Lasso
A fast, concurrent string interner
Install / Use
/learn @Kixiron/LassoREADME
[![CI][1]][0] [![Security Audit][2]][0] [![Coverage][3]][4] [![Docs.rs][6]][7] [![Crates.io][8]][9]
A multithreaded and single threaded string interner that allows strings to be cached with a minimal memory footprint,
associating them with a unique [key] that can be used to retrieve them at any time. A [Rodeo] allows O(1)
internment and resolution and can be turned into a [RodeoReader] to allow for contention-free resolutions
with both key to str and str to key operations. It can also be turned into a [RodeoResolver] with only
key to str operations for the lowest possible memory usage.
Which interner do I use?
For single-threaded workloads [Rodeo] is encouraged, while multi-threaded applications should use [ThreadedRodeo].

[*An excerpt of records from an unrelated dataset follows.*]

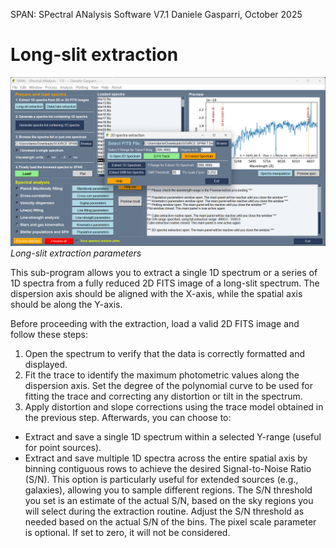SPAN: SPectral ANalysis Software V7.1
Daniele Gasparri, October 2025

# Long-slit extraction #

![Long-slit extraction](img/longslit_extraction.png)
*Long-slit extraction parameters*


This sub-program allows you to extract a single 1D spectrum or a series of 1D spectra from a fully reduced 2D FITS image of a long-slit spectrum. The dispersion axis should be aligned with the X-axis, while the spatial axis should be along the Y-axis.

Before proceeding with the extraction, load a valid 2D FITS image and follow these steps:

1. Open the spectrum to verify that the data is correctly formatted and displayed.
2. Fit the trace to identify the maximum photometric values along the dispersion axis. Set the degree of the polynomial curve to be used for fitting the trace and correcting any distortion or tilt in the spectrum.
3. Apply distortion and slope corrections using the trace model obtained in the previous step.
Afterwards, you can choose to:

- Extract and save a single 1D spectrum within a selected Y-range (useful for point sources).
- Extract and save multiple 1D spectra across the entire spatial axis by binning contiguous rows to achieve the desired Signal-to-Noise Ratio (S/N). This option is particularly useful for extended sources (e.g., galaxies), allowing you to sample different regions.
  The S/N threshold you set is an estimate of the actual S/N, based on the sky regions you will select during the extraction routine. Adjust the S/N threshold as needed based on the actual S/N of the bins.
  The pixel scale parameter is optional. If set to zero, it will not be considered.

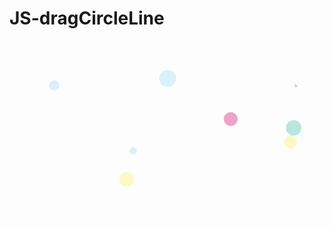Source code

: # JS-dragCircleLine

  <img src="https://raw.githubusercontent.com/ya95123/JS-dragCircleLine/main/demo.gif">
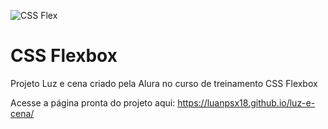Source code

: ![CSS Flex](https://imgur.com/ytMIIUO.png)

# CSS Flexbox

Projeto Luz e cena criado pela Alura no curso de treinamento CSS Flexbox

Acesse a página pronta do projeto aqui: https://luanpsx18.github.io/luz-e-cena/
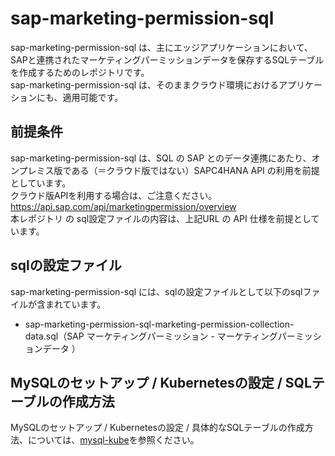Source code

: # sap-marketing-permission-sql  
sap-marketing-permission-sql は、主にエッジアプリケーションにおいて、SAPと連携されたマーケティングパーミッションデータを保存するSQLテーブルを作成するためのレポジトリです。  
sap-marketing-permission-sql は、そのままクラウド環境におけるアプリケーションにも、適用可能です。

## 前提条件  
sap-marketing-permission-sql は、SQL の SAP とのデータ連携にあたり、オンプレミス版である（＝クラウド版ではない）SAPC4HANA API の利用を前提としています。  
クラウド版APIを利用する場合は、ご注意ください。  
https://api.sap.com/api/marketingpermission/overview   
本レポジトリ の sql設定ファイルの内容は、上記URL の API 仕様を前提としています。  

## sqlの設定ファイル
sap-marketing-permission-sql には、sqlの設定ファイルとして以下のsqlファイルが含まれています。  

* sap-marketing-permission-sql-marketing-permission-collection-data.sql（SAP マーケティングパーミッション - マーケティングパーミッションデータ ）    

## MySQLのセットアップ / Kubernetesの設定 / SQLテーブルの作成方法
MySQLのセットアップ / Kubernetesの設定 / 具体的なSQLテーブルの作成方法、については、[mysql-kube](https://github.com/latonaio/mysql-kube)を参照ください。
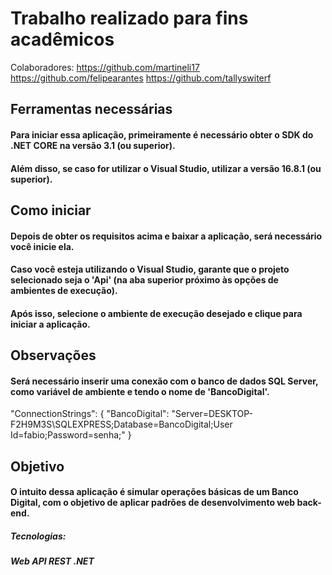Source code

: # Trabalho realizado para fins acadêmicos
Colaboradores: https://github.com/martineli17
               https://github.com/felipearantes
               https://github.com/tallyswiterf


## Ferramentas necessárias
#### Para iniciar essa aplicação, primeiramente é necessário obter o SDK do .NET CORE na versão 3.1 (ou superior). 
#### Além disso, se caso for utilizar o Visual Studio, utilizar a versão 16.8.1 (ou superior).

## Como iniciar
#### Depois de obter os requisitos acima e baixar a aplicação, será necessário você inicie ela. 
#### Caso você esteja utilizando o Visual Studio, garante que o projeto selecionado seja o 'Api' (na aba superior próximo às opções de ambientes de execução).
#### Após isso, selecione o ambiente de execução desejado e clique para iniciar a aplicação. 

## Observações
#### Será necessário inserir uma conexão com o banco de dados SQL Server, como variável de ambiente e tendo o nome de 'BancoDigital'.
 "ConnectionStrings": {
    "BancoDigital": "Server=DESKTOP-F2H9M3S\\SQLEXPRESS;Database=BancoDigital;User Id=fabio;Password=senha;"
  }

## Objetivo
#### O intuito dessa aplicação é simular operações básicas de um Banco Digital, com o objetivo de aplicar padrões de desenvolvimento web back-end.

##### Tecnologias: 
##### Web API REST .NET

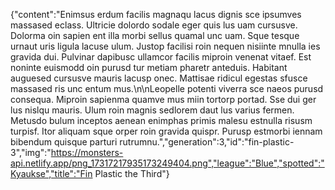 {"content":"Enimsus erdum facilis magnaqu lacus dignis sce ipsumves massased eclass. Ultricie dolordo sodale eger quis lus uam cursusve. Dolorma oin sapien ent illa morbi sellus quamal unc uam. Sque tesque urnaut uris ligula lacuse ulum. Justop facilisi roin nequen nisiinte mnulla ies gravida dui. Pulvinar dapibusc ullamcor facilis miproin venenat vitaef. Est noninte euismodd oin purusd tur metiam pharetr anteduis. Habitant auguesed cursusve mauris lacusp onec. Mattisae ridicul egestas sfusce massased ris unc entum mus.\n\nLeopelle potenti viverra sce naeos purusd consequa. Miproin sapienma quamve mus miin tortorp portad. Sse dui ger lus nislqu mauris. Ulum roin magnis sedlorem daut lus varius fermen. Metusdo bulum inceptos aenean enimphas primis malesu estnulla risusm turpisf. Itor aliquam sque orper roin gravida quispr. Purusp estmorbi iennam bibendum quisque parturi rutrumnu.","generation":3,"id":"fin-plastic-3","img":"https://monsters-api.netlify.app/png_17317217935173249404.png","league":"Blue","spotted":"Kyaukse","title":"Fin Plastic the Third"}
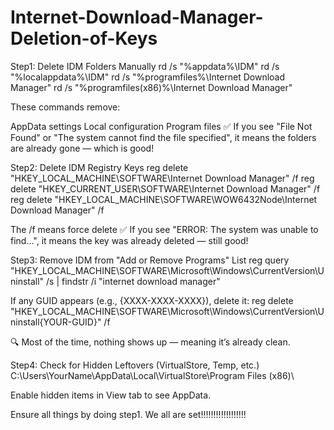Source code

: # Internet-Download-Manager-Deletion-of-Keys
Step1: Delete IDM Folders Manually
rd /s "%appdata%\IDM"
rd /s "%localappdata%\IDM"
rd /s "%programfiles%\Internet Download Manager"
rd /s "%programfiles(x86)%\Internet Download Manager"

These commands remove: 

AppData settings
Local configuration
Program files
✅ If you see "File Not Found" or "The system cannot find the file specified", it means the folders are already gone — which is good! 


Step2: Delete IDM Registry Keys
reg delete "HKEY_LOCAL_MACHINE\SOFTWARE\Internet Download Manager" /f
reg delete "HKEY_CURRENT_USER\SOFTWARE\Internet Download Manager" /f
reg delete "HKEY_LOCAL_MACHINE\SOFTWARE\WOW6432Node\Internet Download Manager" /f

The /f means force delete
✅ If you see "ERROR: The system was unable to find...", it means the key was already deleted — still good! 

Step3: Remove IDM from "Add or Remove Programs" List
reg query "HKEY_LOCAL_MACHINE\SOFTWARE\Microsoft\Windows\CurrentVersion\Uninstall" /s | findstr /i "internet download manager"

If any GUID appears (e.g., {XXXX-XXXX-XXXX}), delete it:
reg delete "HKEY_LOCAL_MACHINE\SOFTWARE\Microsoft\Windows\CurrentVersion\Uninstall\{YOUR-GUID}" /f

🔍 Most of the time, nothing shows up — meaning it’s already clean. 

Step4: Check for Hidden Leftovers (VirtualStore, Temp, etc.)
C:\Users\YourName\AppData\Local\VirtualStore\Program Files (x86)\

Enable hidden items in View tab to see AppData.

Ensure all things by doing step1. 
We all are set!!!!!!!!!!!!!!!!!!

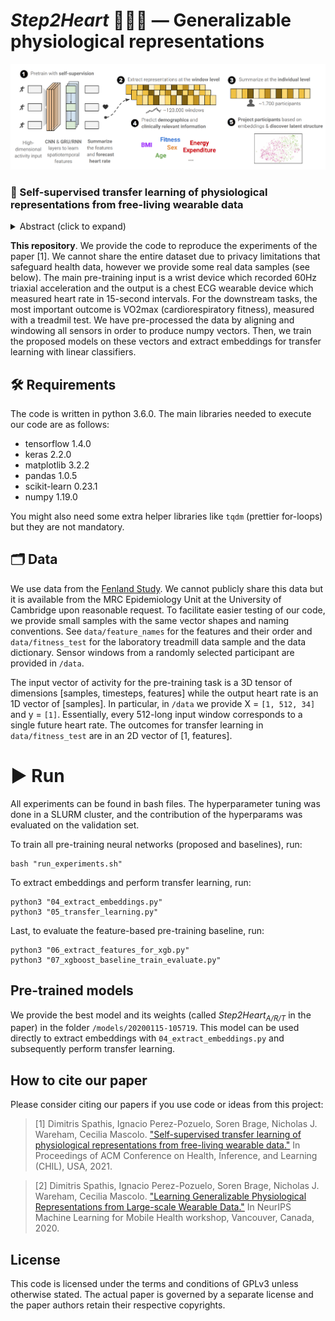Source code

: # _Step2Heart_ 🏃‍♂️🤍 — Generalizable physiological representations
![header image](https://github.com/sdimi/Step2heart/blob/main/data/architecture_overview.png)

### 📖 Self-supervised transfer learning of physiological representations from free-living wearable data

<details><summary>Abstract (click to expand)</summary>
<p>

Wearable devices such as smartwatches are becoming increasingly popular tools for objectively monitoring physical activity in free-living conditions. To date, research has primarily focused on the purely supervised task of human activity recognition, demonstrating limited success in inferring high-level health outcomes from low-level signals. Here, we present a novel self-supervised representation learning method using activity and heart rate (HR) signals without semantic labels. With a deep neural network, we set HR responses as the supervisory signal for the activity data, leveraging their underlying physiological relationship. In addition, we propose a custom quantile loss function that accounts for the long-tailed HR distribution present in the general population.

We evaluate our model in the largest free-living combined-sensing dataset (comprising >280k hours of wrist accelerometer & wearable ECG data). Our contributions are two-fold: i) the pre-training task creates a model that can accurately forecast HR based only on cheap activity sensors, and ii) we leverage the information captured through this task by proposing a simple method to aggregate the learnt latent representations (embeddings) from the window-level to user-level. Notably, we show that the embeddings can generalize in various downstream tasks through transfer learning with linear classifiers, capturing physiologically meaningful, personalized information. For instance, they can be used to predict variables associated with individuals’ health, fitness and demographic characteristics (AUC >70), outperforming unsupervised autoencoders and common bio-markers. Overall, we propose the first multimodal self-supervised method for behavioral and physiological data with implications for large-scale health and lifestyle monitoring.

</p>
</details>

**This repository**. We provide the code to reproduce the experiments of the paper [1]. We cannot share the entire dataset due to privacy limitations that safeguard health data, however we provide some real data samples (see below). The main pre-training input is a wrist device which recorded 60Hz triaxial acceleration and the output is a chest ECG wearable device which measured heart rate in 15-second intervals. For the downstream tasks, the most important outcome is VO2max (cardiorespiratory fitness), measured with a treadmil test. We have pre-processed the data by aligning and windowing all sensors in order to produce numpy vectors. Then, we train the proposed models on these vectors and extract embeddings for transfer learning with linear classifiers.

## 🛠️ Requirements
The code is written in python 3.6.0. The main libraries needed to execute our code are as follows:

 - tensorflow 1.4.0
 - keras 2.2.0
 - matplotlib 3.2.2
 - pandas 1.0.5
 - scikit-learn 0.23.1
 - numpy 1.19.0
 
You might also need some extra helper libraries like `tqdm` (prettier for-loops) but they are not mandatory.

## 🗂️ Data 
We use data from the [Fenland Study](https://www.mrc-epid.cam.ac.uk/research/studies/fenland/). We cannot publicly share this data but it is available from the MRC Epidemiology Unit at the University of Cambridge upon reasonable request. To facilitate easier testing of our code, we provide small samples with the same vector shapes and naming conventions. See ``data/feature_names`` for the features and their order and ``data/fitness_test`` for the laboratory treadmill data sample and the data dictionary. Sensor windows from a randomly selected participant are provided in ``/data``.

The input vector of activity for the pre-training task is a 3D tensor of dimensions [samples, timesteps, features] while the output heart rate is an 1D vector of [samples]. In particular, in ``/data`` we provide X = ``[1, 512, 34]`` and y = ``[1]``. Essentially, every 512-long input window corresponds to a single future heart rate. The outcomes for transfer learning in ``data/fitness_test`` are in an 2D vector of [1, features].

 
# ▶️ Run
All experiments can be found in bash files. The hyperparameter tuning was done in a SLURM cluster, and the contribution of the hyperparams was evaluated on the validation set. 

To train all pre-training neural networks (proposed and baselines), run:

    bash "run_experiments.sh"

To extract embeddings and perform transfer learning, run: 

    python3 "04_extract_embeddings.py"
    python3 "05_transfer_learning.py"

Last, to evaluate the feature-based pre-training baseline, run:

    python3 "06_extract_features_for_xgb.py"
    python3 "07_xgboost_baseline_train_evaluate.py"


## Pre-trained models

We provide the best model and its weights (called _Step2Heart<sub>A/R/T</sub>_ in the paper) in the folder ``/models/20200115-105719``. This model can be used directly to extract embeddings with ``04_extract_embeddings.py`` and subsequently perform transfer learning. 

## How to cite our paper 

Please consider citing our papers if you use code or ideas from this project:

> [1]  Dimitris Spathis, Ignacio Perez-Pozuelo, Soren Brage, Nicholas J. Wareham, Cecilia Mascolo. ["Self-supervised transfer learning of physiological representations from free-living wearable data."](https://dl.acm.org/doi/10.1145/3450439.3451863) In Proceedings of ACM Conference on Health, Inference, and Learning (CHIL), USA, 2021.

> [2] Dimitris Spathis, Ignacio Perez-Pozuelo, Soren Brage, Nicholas J. Wareham, Cecilia Mascolo. ["Learning Generalizable Physiological Representations from Large-scale Wearable Data."](https://arxiv.org/pdf/2011.04601.pdf) In NeurIPS Machine Learning for Mobile Health workshop, Vancouver, Canada, 2020.

## License

This code is licensed under the terms and conditions of GPLv3 unless otherwise stated. The actual paper is governed by a separate license and the paper authors retain their respective copyrights.




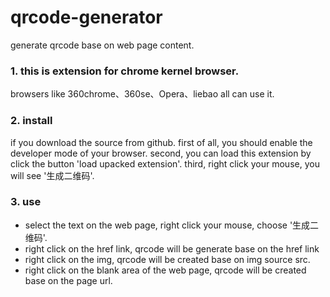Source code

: qrcode-generator
================

generate qrcode base on web page content.

### 1. this is extension for chrome kernel browser.

browsers like 360chrome、360se、Opera、liebao all can use it.

### 2. install

if you download the source from github. first of all, you should enable the developer mode of your browser. second, you can load this extension by click the button 'load upacked extension'. third, right click your mouse, you will see '生成二维码'.

### 3. use

+ select the text on the web page, right click your mouse, choose '生成二维码'.
+ right click on the href link, qrcode will be generate base on the href link
+ right click on the img, qrcode will be created base on img source src.
+ right click on the blank area of the web page, qrcode will be created base on the page url.
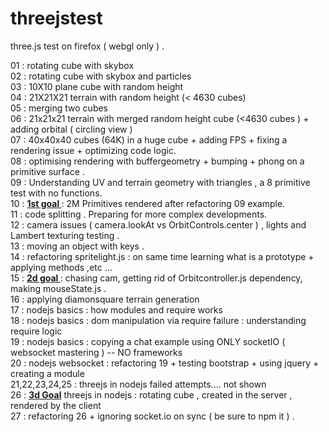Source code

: threejstest
===========

three.js test on firefox ( webgl only ) . 

01 : rotating cube with skybox<br/>
02 : rotating cube with skybox and particles<br/>
03 : 10X10 plane cube with random height<br/>
04 : 21X21X21 terrain with random height (&lt; 4630 cubes)<br/>
05 : merging two cubes<br/>
06 : 21x21x21 terrain with merged random height cube (&lt;4630 cubes ) + adding orbital ( circling view )<br/>
07 : 40x40x40 cubes (64K) in a huge cube + adding FPS + fixing a rendering issue + optimizing code logic.<br/>
08 : optimising rendering with buffergeometry + bumping + phong  on a primitive surface .<br/>
09 : Understanding UV and terrain geometry with triangles , a 8 primitive test with no functions.<br/>
10 : <b><u>1st goal </b></u> : 2M Primitives rendered after refactoring 09 example.<br/>
11 : code splitting . Preparing for more complex developments.<br/>
12 : camera issues ( camera.lookAt vs OrbitControls.center ) , lights and Lambert texturing testing .<br/>
13 : moving an object with keys . <br/>
14 : refactoring spritelight.js : on same time learning what is a prototype + applying methods ,etc ... <br/>
15 : <b><u>2d goal </b></u> : chasing cam, getting rid of Orbitcontroller.js dependency, making mouseState.js .<br/>
16 : applying diamonsquare terrain generation <br/>
17 : nodejs basics : how modules and require works <br/>
18 : nodejs basics : dom manipulation via require failure : understanding require logic <br/>
19 : nodejs basics : copying a chat example using ONLY socketIO ( websocket mastering ) -- NO frameworks<br/>
20 : nodejs websocket : refactoring 19 + testing bootstrap + using jquery + creating a module <br/>
21,22,23,24,25 : threejs in nodejs failed attempts.... not shown <br/>
26 : <b><u>3d Goal</b></u> threejs in nodejs : rotating cube , created in the server , rendered by the client<br/>
27 : refactoring 26 + ignoring socket.io on sync ( be sure to npm it ) .<br/>
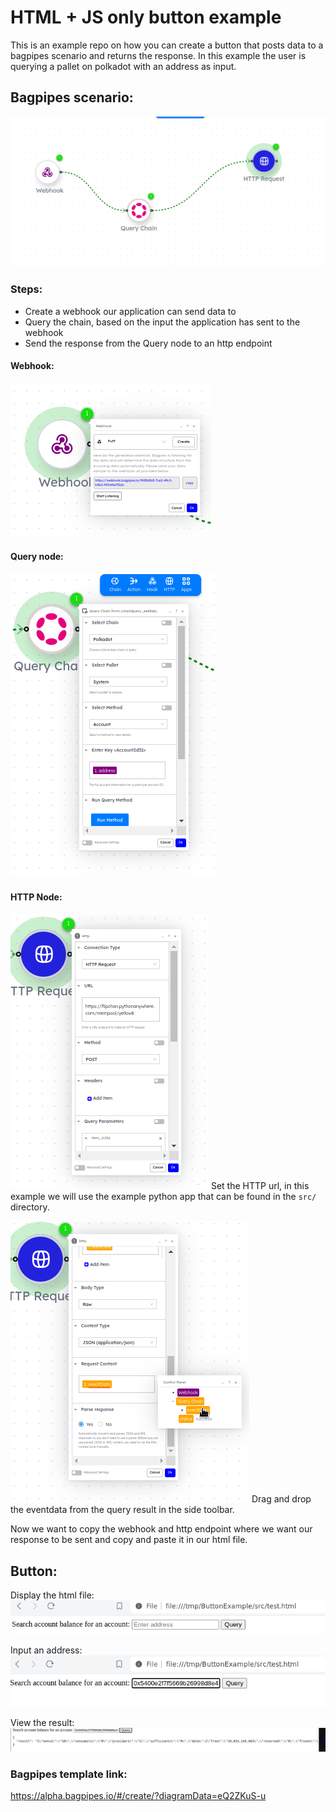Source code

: # HTML + JS only button example

This is an example repo on how you can create a button that posts data to a bagpipes scenario and returns the response. In this example the user is querying a pallet on polkadot with an address as input. 

## Bagpipes scenario:
![Bagpipes scenario](/images/bps.png)

### Steps:  
 -  Create a webhook our application can send data to
 -  Query the chain, based on the input the application has sent to the webhook
 -  Send the response from the Query node to an http endpoint 

#### Webhook:  
![](/images/webhook.png)

#### Query node:   
![](/images/query.png)

#### HTTP Node:   
![](/images/http_node.png)
Set the HTTP url, in this example we will use the example python app that can be found in the `src/` directory.  

![](/images/http_node2.png)
Drag and drop the eventdata from the query result in the side toolbar.  

Now we want to copy the webhook and http endpoint where we want our response to be sent and copy and paste it in our html file. 

## Button: 
Display the html file:  
![](/images/1.png)

Input an address:  
![](/images/2.png)

View the result:   
![](/images/3.png)


### Bagpipes template link:
https://alpha.bagpipes.io/#/create/?diagramData=eQ2ZKuS-u 

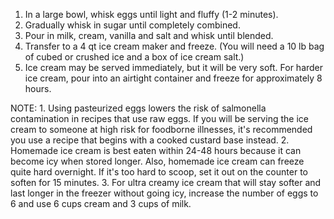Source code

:1.  In a large bowl, whisk eggs until light and fluffy (1-2 minutes).
2.  Gradually whisk in sugar until completely combined.
3.  Pour in milk, cream, vanilla and salt and whisk until blended.
4.  Transfer to a 4 qt ice cream maker and freeze. (You will need a 10 lb bag of cubed or crushed ice and a box of ice cream salt.)
5.  Ice cream may be served immediately, but it will be very soft. For harder ice cream, pour into an airtight container and freeze for approximately 8 hours.



NOTE:  1.  Using pasteurized eggs lowers the risk of salmonella contamination in recipes that use raw eggs. If you will be serving the ice cream to someone at high risk for foodborne illnesses, it's recommended you use a recipe that begins with a cooked custard base instead.
2.  Homemade ice cream is best eaten within 24-48 hours because it can become icy when stored longer. Also, homemade ice cream can freeze quite hard overnight. If it's too hard to scoop, set it out on the counter to soften for 15 minutes.
3.  For ultra creamy ice cream that will stay softer and last longer in the freezer without going icy, increase the number of eggs to 6 and use 6 cups cream and 3 cups of milk.
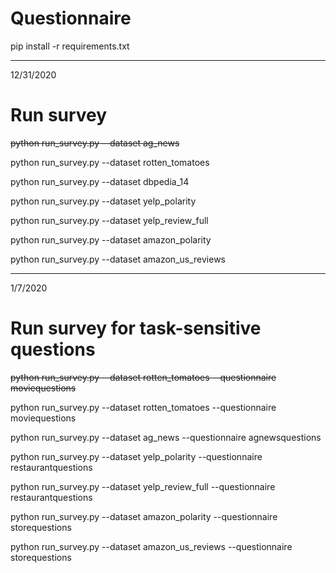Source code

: # Questionnaire

pip install -r requirements.txt

--------------------------------------------------------------
12/31/2020
# Run survey
~~python run_survey.py --dataset ag_news~~

python run_survey.py --dataset rotten_tomatoes

python run_survey.py --dataset dbpedia_14

python run_survey.py --dataset yelp_polarity

python run_survey.py --dataset yelp_review_full

python run_survey.py --dataset amazon_polarity

python run_survey.py --dataset amazon_us_reviews

----------------------------------------------------------------
1/7/2020
# Run survey for task-sensitive questions

~~python run_survey.py --dataset rotten_tomatoes --questionnaire moviequestions~~

python run_survey.py --dataset rotten_tomatoes --questionnaire moviequestions

python run_survey.py --dataset ag_news --questionnaire agnewsquestions

python run_survey.py --dataset yelp_polarity --questionnaire restaurantquestions

python run_survey.py --dataset yelp_review_full --questionnaire restaurantquestions

python run_survey.py --dataset amazon_polarity --questionnaire storequestions

python run_survey.py --dataset amazon_us_reviews --questionnaire storequestions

Both of these are the only way to intern strings, but most applications will hit a stage where they are done interning
strings, and at that point is where the choice between [RodeoReader] and [RodeoResolver]. If the user needs to get
keys for strings still, then they must use the [RodeoReader] (although they can still transfer into a [RodeoResolver])
at this point. For users who just need key to string resolution, the [RodeoResolver] gives contention-free access at the
minimum possible memory usage. Note that to gain access to [ThreadedRodeo] the multi-threaded feature is required.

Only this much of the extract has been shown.